YOUR ASSIGNMENT => Could you write out exactly the lines from the one that contains "### 2.3. Integration Testing" through the last line of the listing below, both included and nothing more?

RECORDS FOR THIS TASK =>
******

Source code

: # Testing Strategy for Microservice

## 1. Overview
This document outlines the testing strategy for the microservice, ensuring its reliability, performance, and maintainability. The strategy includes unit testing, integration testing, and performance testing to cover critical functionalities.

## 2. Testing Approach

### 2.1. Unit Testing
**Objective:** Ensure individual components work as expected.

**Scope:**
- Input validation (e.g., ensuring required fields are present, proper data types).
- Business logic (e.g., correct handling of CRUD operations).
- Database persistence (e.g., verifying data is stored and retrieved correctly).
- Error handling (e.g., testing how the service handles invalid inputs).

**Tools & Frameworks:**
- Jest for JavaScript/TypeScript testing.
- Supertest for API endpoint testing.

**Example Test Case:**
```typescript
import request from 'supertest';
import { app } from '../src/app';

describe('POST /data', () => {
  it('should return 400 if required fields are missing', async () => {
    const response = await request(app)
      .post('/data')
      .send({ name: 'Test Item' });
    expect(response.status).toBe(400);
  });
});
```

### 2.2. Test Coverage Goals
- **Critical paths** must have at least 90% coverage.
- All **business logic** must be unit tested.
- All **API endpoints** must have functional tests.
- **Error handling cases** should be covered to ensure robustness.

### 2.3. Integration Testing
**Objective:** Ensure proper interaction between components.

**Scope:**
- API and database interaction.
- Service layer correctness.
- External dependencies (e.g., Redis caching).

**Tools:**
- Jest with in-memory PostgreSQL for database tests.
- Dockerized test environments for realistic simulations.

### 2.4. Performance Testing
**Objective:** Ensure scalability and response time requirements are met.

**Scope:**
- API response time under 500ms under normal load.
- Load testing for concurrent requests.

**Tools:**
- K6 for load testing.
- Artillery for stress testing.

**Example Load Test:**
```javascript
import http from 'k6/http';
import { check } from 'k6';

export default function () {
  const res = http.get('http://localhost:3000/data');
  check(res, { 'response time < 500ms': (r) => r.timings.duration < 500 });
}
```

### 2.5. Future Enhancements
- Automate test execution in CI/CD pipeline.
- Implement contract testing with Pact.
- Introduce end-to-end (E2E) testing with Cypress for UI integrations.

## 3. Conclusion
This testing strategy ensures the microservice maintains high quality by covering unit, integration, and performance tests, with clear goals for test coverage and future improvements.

******

COMPLETED TASK =>
### 2.3. Integration Testing
**Objective:** Ensure proper interaction between components.

**Scope:**
- API and database interaction.
- Service layer correctness.
- External dependencies (e.g., Redis caching).

**Tools:**
- Jest with in-memory PostgreSQL for database tests.
- Dockerized test environments for realistic simulations.

### 2.4. Performance Testing
**Objective:** Ensure scalability and response time requirements are met.

**Scope:**
- API response time under 500ms under normal load.
- Load testing for concurrent requests.

**Tools:**
- K6 for load testing.
- Artillery for stress testing.

**Example Load Test:**
```javascript
import http from 'k6/http';
import { check } from 'k6';

export default function () {
  const res = http.get('http://localhost:3000/data');
  check(res, { 'response time < 500ms': (r) => r.timings.duration < 500 });
}
```

### 2.5. Future Enhancements
- Automate test execution in CI/CD pipeline.
- Implement contract testing with Pact.
- Introduce end-to-end (E2E) testing with Cypress for UI integrations.

## 3. Conclusion
This testing strategy ensures the microservice maintains high quality by covering unit, integration, and performance tests, with clear goals for test coverage and future improvements.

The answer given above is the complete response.